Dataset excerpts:
= = = =
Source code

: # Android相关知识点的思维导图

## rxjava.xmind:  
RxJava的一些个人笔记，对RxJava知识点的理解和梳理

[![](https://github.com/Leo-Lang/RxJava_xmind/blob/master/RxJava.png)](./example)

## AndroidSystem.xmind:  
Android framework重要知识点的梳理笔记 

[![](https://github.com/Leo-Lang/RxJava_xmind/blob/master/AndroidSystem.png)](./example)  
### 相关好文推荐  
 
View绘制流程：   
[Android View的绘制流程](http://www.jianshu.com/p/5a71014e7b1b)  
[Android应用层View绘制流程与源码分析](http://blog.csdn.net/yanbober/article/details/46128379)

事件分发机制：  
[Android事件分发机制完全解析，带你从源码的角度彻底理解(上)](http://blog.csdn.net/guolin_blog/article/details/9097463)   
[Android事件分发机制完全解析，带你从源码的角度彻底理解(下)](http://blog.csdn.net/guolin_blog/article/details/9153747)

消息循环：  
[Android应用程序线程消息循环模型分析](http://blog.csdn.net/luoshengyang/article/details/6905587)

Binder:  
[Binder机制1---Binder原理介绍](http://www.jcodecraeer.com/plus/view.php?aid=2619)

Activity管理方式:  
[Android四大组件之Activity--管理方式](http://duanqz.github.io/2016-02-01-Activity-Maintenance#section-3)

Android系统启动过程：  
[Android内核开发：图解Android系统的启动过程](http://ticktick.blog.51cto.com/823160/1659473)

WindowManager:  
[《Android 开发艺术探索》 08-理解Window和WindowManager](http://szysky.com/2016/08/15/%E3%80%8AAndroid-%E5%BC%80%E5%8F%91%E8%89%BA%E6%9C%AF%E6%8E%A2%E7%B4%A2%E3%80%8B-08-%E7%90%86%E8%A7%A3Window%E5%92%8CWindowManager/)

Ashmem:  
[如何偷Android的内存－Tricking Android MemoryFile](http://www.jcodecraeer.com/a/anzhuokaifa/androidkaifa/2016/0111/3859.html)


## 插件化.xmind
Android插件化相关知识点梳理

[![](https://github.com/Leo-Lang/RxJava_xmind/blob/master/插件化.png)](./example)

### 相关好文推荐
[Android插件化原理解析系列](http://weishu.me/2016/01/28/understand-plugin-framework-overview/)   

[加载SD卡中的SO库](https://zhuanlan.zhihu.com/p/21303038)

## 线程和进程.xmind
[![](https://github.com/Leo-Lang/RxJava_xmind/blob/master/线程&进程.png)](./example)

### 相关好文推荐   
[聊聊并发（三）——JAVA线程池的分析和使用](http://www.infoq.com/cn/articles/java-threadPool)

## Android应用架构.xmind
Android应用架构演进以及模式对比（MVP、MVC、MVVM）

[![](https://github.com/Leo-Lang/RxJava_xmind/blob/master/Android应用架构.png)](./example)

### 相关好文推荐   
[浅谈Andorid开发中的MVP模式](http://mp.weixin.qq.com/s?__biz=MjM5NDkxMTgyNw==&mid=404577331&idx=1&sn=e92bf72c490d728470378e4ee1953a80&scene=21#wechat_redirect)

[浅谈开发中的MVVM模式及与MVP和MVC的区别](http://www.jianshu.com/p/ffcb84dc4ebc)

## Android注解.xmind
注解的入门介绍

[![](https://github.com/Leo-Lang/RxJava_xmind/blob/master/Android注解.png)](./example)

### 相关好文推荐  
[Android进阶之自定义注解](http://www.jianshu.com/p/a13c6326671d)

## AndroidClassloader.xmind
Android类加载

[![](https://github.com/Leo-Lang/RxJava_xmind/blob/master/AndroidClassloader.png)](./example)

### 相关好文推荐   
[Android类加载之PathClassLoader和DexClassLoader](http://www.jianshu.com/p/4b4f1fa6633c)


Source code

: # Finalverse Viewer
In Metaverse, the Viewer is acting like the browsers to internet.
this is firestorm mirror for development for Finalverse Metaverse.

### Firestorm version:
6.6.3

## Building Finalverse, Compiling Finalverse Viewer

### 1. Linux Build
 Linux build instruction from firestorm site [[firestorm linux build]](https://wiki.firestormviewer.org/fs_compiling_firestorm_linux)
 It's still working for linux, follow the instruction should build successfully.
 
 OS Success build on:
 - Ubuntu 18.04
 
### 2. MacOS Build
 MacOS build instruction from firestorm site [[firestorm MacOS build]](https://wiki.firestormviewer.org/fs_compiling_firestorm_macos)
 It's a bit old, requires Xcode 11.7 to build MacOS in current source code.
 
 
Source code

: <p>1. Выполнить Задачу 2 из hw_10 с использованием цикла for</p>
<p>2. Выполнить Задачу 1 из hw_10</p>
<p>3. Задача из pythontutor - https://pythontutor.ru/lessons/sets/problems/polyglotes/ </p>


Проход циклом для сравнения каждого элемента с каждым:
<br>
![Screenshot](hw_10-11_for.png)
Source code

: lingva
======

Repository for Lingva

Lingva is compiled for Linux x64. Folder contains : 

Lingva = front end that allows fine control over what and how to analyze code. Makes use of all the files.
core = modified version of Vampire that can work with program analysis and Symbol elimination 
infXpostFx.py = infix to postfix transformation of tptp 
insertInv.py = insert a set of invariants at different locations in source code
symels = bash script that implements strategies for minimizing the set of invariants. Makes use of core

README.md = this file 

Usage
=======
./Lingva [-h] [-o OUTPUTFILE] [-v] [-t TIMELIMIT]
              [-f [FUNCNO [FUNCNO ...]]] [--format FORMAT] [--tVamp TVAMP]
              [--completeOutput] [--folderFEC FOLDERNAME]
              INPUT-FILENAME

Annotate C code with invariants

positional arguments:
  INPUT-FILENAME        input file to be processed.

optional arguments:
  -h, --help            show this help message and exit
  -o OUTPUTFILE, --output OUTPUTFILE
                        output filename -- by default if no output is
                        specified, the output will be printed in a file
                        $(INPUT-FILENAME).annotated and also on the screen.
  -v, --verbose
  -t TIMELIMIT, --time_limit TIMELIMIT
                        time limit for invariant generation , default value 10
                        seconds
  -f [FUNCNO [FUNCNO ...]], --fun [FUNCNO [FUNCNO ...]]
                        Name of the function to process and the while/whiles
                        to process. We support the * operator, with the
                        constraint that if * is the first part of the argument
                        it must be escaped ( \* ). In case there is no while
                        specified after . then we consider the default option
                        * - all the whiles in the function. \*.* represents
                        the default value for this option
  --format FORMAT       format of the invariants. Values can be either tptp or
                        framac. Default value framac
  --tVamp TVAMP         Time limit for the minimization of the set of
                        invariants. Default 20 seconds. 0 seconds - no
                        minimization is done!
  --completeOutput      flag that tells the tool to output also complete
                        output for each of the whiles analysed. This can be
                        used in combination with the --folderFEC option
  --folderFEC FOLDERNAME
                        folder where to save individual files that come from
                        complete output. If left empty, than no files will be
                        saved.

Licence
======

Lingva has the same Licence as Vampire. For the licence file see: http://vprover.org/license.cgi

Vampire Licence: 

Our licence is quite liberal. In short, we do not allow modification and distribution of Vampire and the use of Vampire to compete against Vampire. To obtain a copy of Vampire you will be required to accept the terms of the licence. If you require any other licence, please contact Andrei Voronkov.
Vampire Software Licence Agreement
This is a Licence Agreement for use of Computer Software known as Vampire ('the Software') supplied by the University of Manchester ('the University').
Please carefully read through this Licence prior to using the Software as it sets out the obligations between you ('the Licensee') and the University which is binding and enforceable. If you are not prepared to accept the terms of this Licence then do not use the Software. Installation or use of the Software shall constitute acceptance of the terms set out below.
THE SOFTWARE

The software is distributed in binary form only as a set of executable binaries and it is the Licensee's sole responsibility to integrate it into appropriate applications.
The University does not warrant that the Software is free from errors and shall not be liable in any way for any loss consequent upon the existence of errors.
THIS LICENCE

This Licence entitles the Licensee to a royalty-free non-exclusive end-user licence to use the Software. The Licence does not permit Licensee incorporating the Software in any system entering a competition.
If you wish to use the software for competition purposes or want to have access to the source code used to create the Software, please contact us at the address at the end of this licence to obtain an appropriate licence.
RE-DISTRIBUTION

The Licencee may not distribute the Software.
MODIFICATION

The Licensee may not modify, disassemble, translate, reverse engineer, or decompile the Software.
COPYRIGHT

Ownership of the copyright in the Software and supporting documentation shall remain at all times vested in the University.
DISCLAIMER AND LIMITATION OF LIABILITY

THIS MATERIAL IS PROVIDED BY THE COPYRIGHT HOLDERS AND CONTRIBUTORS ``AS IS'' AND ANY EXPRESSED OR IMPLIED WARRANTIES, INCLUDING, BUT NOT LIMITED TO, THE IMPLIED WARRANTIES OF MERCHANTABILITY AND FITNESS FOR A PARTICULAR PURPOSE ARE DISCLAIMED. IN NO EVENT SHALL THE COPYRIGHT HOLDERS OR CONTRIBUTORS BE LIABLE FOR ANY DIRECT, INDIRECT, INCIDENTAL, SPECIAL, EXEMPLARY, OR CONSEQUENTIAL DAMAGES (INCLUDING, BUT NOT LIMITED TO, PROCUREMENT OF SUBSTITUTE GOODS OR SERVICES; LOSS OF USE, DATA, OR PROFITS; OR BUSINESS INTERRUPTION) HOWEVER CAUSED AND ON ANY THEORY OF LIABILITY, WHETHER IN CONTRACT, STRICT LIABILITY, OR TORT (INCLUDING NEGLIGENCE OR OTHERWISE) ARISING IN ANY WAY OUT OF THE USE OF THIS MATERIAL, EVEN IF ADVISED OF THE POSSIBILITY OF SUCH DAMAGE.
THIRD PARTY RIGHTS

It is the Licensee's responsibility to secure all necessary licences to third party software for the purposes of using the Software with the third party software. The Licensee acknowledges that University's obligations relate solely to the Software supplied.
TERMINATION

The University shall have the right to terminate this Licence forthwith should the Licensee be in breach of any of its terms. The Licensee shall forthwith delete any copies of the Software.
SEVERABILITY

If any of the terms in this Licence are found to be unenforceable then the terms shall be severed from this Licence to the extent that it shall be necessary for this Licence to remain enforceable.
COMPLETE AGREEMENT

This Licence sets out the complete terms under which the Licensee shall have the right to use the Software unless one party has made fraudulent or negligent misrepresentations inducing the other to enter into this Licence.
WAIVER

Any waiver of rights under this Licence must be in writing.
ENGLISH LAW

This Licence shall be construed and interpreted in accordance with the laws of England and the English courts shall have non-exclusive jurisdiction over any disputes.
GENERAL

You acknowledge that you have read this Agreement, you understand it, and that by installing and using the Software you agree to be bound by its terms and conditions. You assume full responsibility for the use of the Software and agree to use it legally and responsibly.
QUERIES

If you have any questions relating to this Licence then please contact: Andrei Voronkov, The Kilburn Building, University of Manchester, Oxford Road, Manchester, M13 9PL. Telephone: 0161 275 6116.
= = = =
§ **Exercise requirements**:
Each line above with the string "tptp" in it should be located and copied.

§ **Answer to the exercise**:
infXpostFx.py = infix to postfix transformation of tptp 
  --format FORMAT       format of the invariants. Values can be either tptp or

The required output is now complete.